Reproduce every record precisely, leaving no line out.
=======
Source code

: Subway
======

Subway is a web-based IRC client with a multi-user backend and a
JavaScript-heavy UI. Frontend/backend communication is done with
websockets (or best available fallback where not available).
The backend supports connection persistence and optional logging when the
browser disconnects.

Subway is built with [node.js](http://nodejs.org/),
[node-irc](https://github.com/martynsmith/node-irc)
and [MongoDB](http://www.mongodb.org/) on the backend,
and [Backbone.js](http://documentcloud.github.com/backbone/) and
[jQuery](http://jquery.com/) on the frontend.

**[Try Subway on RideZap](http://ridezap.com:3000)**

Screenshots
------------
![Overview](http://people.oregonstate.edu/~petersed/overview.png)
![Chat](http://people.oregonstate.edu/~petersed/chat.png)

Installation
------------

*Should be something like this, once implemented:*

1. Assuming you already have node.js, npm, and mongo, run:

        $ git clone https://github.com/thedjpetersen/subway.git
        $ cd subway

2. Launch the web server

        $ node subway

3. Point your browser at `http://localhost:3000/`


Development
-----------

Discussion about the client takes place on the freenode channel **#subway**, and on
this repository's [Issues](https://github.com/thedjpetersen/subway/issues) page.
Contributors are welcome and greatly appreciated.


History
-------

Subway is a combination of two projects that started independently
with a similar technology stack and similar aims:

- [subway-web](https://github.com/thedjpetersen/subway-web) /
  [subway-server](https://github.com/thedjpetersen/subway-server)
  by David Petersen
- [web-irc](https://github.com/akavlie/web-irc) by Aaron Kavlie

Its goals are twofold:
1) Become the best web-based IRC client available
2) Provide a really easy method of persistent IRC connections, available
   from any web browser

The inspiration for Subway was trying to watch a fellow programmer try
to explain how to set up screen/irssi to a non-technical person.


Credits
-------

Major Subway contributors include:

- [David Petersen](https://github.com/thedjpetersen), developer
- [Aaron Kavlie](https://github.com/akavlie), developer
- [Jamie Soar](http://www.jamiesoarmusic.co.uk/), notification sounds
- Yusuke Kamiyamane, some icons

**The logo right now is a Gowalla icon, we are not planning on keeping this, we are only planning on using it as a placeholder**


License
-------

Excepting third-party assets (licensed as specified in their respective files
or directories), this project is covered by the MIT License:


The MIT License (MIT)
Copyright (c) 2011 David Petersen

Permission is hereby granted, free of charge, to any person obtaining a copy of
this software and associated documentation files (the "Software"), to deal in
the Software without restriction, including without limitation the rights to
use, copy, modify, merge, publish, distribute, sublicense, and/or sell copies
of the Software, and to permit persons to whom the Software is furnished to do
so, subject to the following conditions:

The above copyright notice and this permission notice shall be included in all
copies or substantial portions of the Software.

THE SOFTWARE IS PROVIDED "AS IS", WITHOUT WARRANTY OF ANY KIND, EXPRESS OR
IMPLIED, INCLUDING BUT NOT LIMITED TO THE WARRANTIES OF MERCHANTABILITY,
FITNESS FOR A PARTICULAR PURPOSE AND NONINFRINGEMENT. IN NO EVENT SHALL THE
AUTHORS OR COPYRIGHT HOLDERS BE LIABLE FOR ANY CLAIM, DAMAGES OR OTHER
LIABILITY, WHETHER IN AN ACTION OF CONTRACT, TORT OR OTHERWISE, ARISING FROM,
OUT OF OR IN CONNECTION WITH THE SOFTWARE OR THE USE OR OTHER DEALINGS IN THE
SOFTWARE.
=======
# [SOLUTION TO THIS EXERCISE]
Source code

: Subway
======

Subway is a web-based IRC client with a multi-user backend and a
JavaScript-heavy UI. Frontend/backend communication is done with
websockets (or best available fallback where not available).
The backend supports connection persistence and optional logging when the
browser disconnects.

Subway is built with [node.js](http://nodejs.org/),
[node-irc](https://github.com/martynsmith/node-irc)
and [MongoDB](http://www.mongodb.org/) on the backend,
and [Backbone.js](http://documentcloud.github.com/backbone/) and
[jQuery](http://jquery.com/) on the frontend.

**[Try Subway on RideZap](http://ridezap.com:3000)**

Screenshots
------------
![Overview](http://people.oregonstate.edu/~petersed/overview.png)
![Chat](http://people.oregonstate.edu/~petersed/chat.png)

Installation
------------

*Should be something like this, once implemented:*

1. Assuming you already have node.js, npm, and mongo, run:

        $ git clone https://github.com/thedjpetersen/subway.git
        $ cd subway

2. Launch the web server

        $ node subway

3. Point your browser at `http://localhost:3000/`


Development
-----------

Discussion about the client takes place on the freenode channel **#subway**, and on
this repository's [Issues](https://github.com/thedjpetersen/subway/issues) page.
Contributors are welcome and greatly appreciated.


History
-------

Subway is a combination of two projects that started independently
with a similar technology stack and similar aims:

- [subway-web](https://github.com/thedjpetersen/subway-web) /
  [subway-server](https://github.com/thedjpetersen/subway-server)
  by David Petersen
- [web-irc](https://github.com/akavlie/web-irc) by Aaron Kavlie

Its goals are twofold:
1) Become the best web-based IRC client available
2) Provide a really easy method of persistent IRC connections, available
   from any web browser

The inspiration for Subway was trying to watch a fellow programmer try
to explain how to set up screen/irssi to a non-technical person.


Credits
-------

Major Subway contributors include:

- [David Petersen](https://github.com/thedjpetersen), developer
- [Aaron Kavlie](https://github.com/akavlie), developer
- [Jamie Soar](http://www.jamiesoarmusic.co.uk/), notification sounds
- Yusuke Kamiyamane, some icons

**The logo right now is a Gowalla icon, we are not planning on keeping this, we are only planning on using it as a placeholder**


License
-------

Excepting third-party assets (licensed as specified in their respective files
or directories), this project is covered by the MIT License:


The MIT License (MIT)
Copyright (c) 2011 David Petersen

Permission is hereby granted, free of charge, to any person obtaining a copy of
this software and associated documentation files (the "Software"), to deal in
the Software without restriction, including without limitation the rights to
use, copy, modify, merge, publish, distribute, sublicense, and/or sell copies
of the Software, and to permit persons to whom the Software is furnished to do
so, subject to the following conditions:

The above copyright notice and this permission notice shall be included in all
copies or substantial portions of the Software.

THE SOFTWARE IS PROVIDED "AS IS", WITHOUT WARRANTY OF ANY KIND, EXPRESS OR
IMPLIED, INCLUDING BUT NOT LIMITED TO THE WARRANTIES OF MERCHANTABILITY,
FITNESS FOR A PARTICULAR PURPOSE AND NONINFRINGEMENT. IN NO EVENT SHALL THE
AUTHORS OR COPYRIGHT HOLDERS BE LIABLE FOR ANY CLAIM, DAMAGES OR OTHER
LIABILITY, WHETHER IN AN ACTION OF CONTRACT, TORT OR OTHERWISE, ARISING FROM,
OUT OF OR IN CONNECTION WITH THE SOFTWARE OR THE USE OR OTHER DEALINGS IN THE
SOFTWARE.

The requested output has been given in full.